Brendan O Sullivan

A Kerry Dub

November 16th, 2011
by Brendan O Sullivan

It is 2011 and the Dubs are back. The recent All-Ireland final sent me down the lane of memories, leading me to reflect upon my passion for Kerry football. Although I am a Dubliner by birth, by residence and by accent, I was supporting Kerry in that final as I have supported them at all times since my first Final in 1955.

Kerry played in 3 All-Ireland Finals between 1953 and 1955 but the only one I remember is 1955. Dublin emerged in that year as a major force and annihilated champions Meath in the League Final and repeated the massacre in the Leinster Final. Their roving full-forward, Kevin Heffernan, was regarded as unstoppable and Dublin were strong favourites for the final against Kerry. But Dr Eamonn O'Sullivan, the Kerry trainer, ordered his team to stick to their positions on the field and to their traditional catch and kick style. And catch and kick prevailed as catches under the crossbar by Jerome O'Shea and wonderful kicked points by Tadhgie Lyne contributed to a famous victory.

This was my first final and I remember being lifted over the turnstile into the Cusack Stand by my father. He watched the match from the terraces but 3 people-my mother, my cousin from Dingle, Mossie O'Connor and myself, shared 2 seats on the stand.

For my father was a Kerryman and his team was my team. Although I lived in Dublin, I felt no loyalty to the Dublin team. Even when Dublin won the 1958 Final, I was pleased to get a half-day when the cup was brought to the school but don't remember any feeling of satisfaction-I was a Kerry supporter and delighted when Kerry won again in the following year. Kerry-Dublin rivalry had been renewed in the semi-final and that match confirmed the arrival on the scene of Mick O'Connell, who displayed all his skills and did so again in the 1962 semi-final against Dublin. For Mick liked playing against Dublin, their team didn't use the negative tactics which other counties employed against him.

The emergence of Mick O'Connell confirmed my admiration for Kerry football. A superb athlete, fielder, distributor, scorer, above all, a sportsman, Mick was my hero for the decade and a half of his intercounty career. A flawed hero at times, especially in his earlier years, at his best he was the greatest player I have seen.

As Mick retired from the intercounty scene, the great team arrived and Kerry-Dublin rivalry reached its peak. Between 1975 and 1985, they met in 6 finals and 1 semi final, Kerry victorious in 5 of those matches. Arguably the golden era for the GAA, it was certainly the golden era for Kerry football. I watched all the games from the old terrace at the Canal End, no longer with us.
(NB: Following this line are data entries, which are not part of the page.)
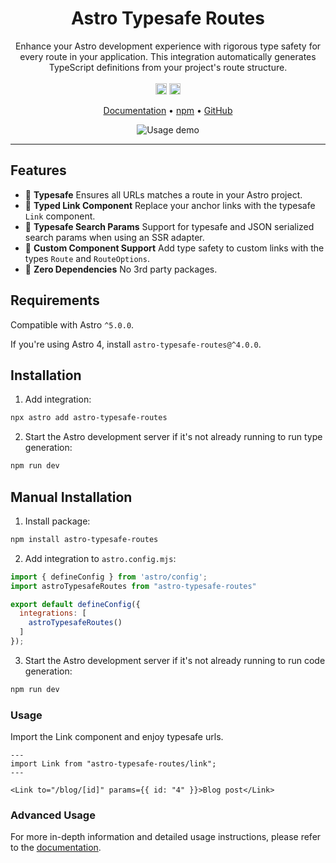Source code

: <h1 align="center">Astro Typesafe Routes</h1>
<p align="center">
  Enhance your Astro development experience with rigorous type safety for every route in your application. This integration automatically generates TypeScript definitions from your project's route structure.
  <br />
  <br />
  <a href="https://www.npmjs.com/package/astro-typesafe-routes"><img src="https://badge.fury.io/js/astro-typesafe-routes.svg?icon=si%3Anpm" alt="npm version" height="18"></a>
  <a href="/LICENSE"><img src="https://img.shields.io/badge/License-MIT-blue" height="18" /></a>
</p>

<p align="center">
  <a href="https://astro-typesafe-routes-docs.vercel.app/">Documentation</a>
  •
  <a href="https://www.npmjs.com/package/astro-typesafe-routes">npm</a>
  •
  <a href="https://github.com/feelixe/astro-typesafe-routes">GitHub</a>
</p>

<div align="center">
  <img src="https://i.ibb.co/g3k4NfN/ezgif-4-b7d48fa603.gif" alt="Usage demo">
</div>

---


## Features
* 🛟 **Typesafe**
Ensures all URLs matches a route in your Astro project.
* 🔗 **Typed Link Component**
Replace your anchor links with the typesafe `Link` component.
* 🔎 **Typesafe Search Params**
Support for typesafe and JSON serialized search params when using an SSR adapter.
* 🧩 **Custom Component Support**
Add type safety to custom links with the types `Route` and `RouteOptions`.
* 🤸 **Zero Dependencies**
No 3rd party packages.

## Requirements
Compatible with Astro `^5.0.0`.

If you're using Astro 4, install `astro-typesafe-routes@^4.0.0`.

## Installation
1. Add integration:
```bash
npx astro add astro-typesafe-routes
```
2. Start the Astro development server if it's not already running to run type generation:
```bash
npm run dev
```

## Manual Installation
1. Install package:
```sh
npm install astro-typesafe-routes
```
2. Add integration to `astro.config.mjs`:
```javascript
import { defineConfig } from 'astro/config';
import astroTypesafeRoutes from "astro-typesafe-routes"

export default defineConfig({
  integrations: [
    astroTypesafeRoutes()
  ]
});
```
3. Start the Astro development server if it's not already running to run code generation:
```bash
npm run dev
```
### Usage
Import the Link component and enjoy typesafe urls.
```tsx
---
import Link from "astro-typesafe-routes/link";
---

<Link to="/blog/[id]" params={{ id: "4" }}>Blog post</Link>
```

### Advanced Usage
For more in-depth information and detailed usage instructions, please refer to the [documentation](https://astro-typesafe-routes-docs.vercel.app/).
There are many memories from those years-Kerry outplayed in the first 25 minutes of the 78 final, John Egan's handpass over Paddy Cullen's head coming towards me and taking an agonising age to reach the net, Mike Sheehy's audacious chip into the same goal some minutes later; at the far end, the blitz finish by Dublin in 1977 when late goals by David Hickey and Bernard Brogan torpedoed the Kingdom.

Memories from different years, satisfaction when Kerry won, disappointment when they lost. Defeating Dublin in 1985, Tyrone in 1986, then the 11-year famine. Dublin had some good years in the first half of the nineties and I was pleased when they won in '95. But, when Kerry-Dublin championship rivalry resumed in 2001, I was among the Kerry supporters on the terrace behind the goal in Thurles watching the famous Maurice Fitzgerald free heading initially for the corner flag and curling in a glorious arc to land straight between the posts.

Quarter finals in '04 and '09, a semi final in '07, at last a final between Dublin and Kerry in 2011. I spent some time in Kerry before the match and was questioned closely by my newer Kerry friends. They knew I was a Kerry supporter but assumed I would have divided loyalties, that I would be in some way conflicted. But I assured them that there was no conflict. And the last seven minutes left me as shellshocked as any other Kerry supporter. A magnificent occasion, ending in bitter disappointment. Before the match, there was goodwill towards Dublin from Kerry people I talked to-and, though  disappointed, that goodwill remained after the match. There can be no doubt that the Brogans, Cluxton, Cahill, Cullen, those long-serving members of the team, deserve their All-Ireland medals. And, since the final, I have met and congratulated my former student, second half Dublin substitute, Philly McMahon.

But there is no divided loyalty, no conflict within me. I look forward to 2012-hopefully another Kerry-Dublin final, hopefully a different ending.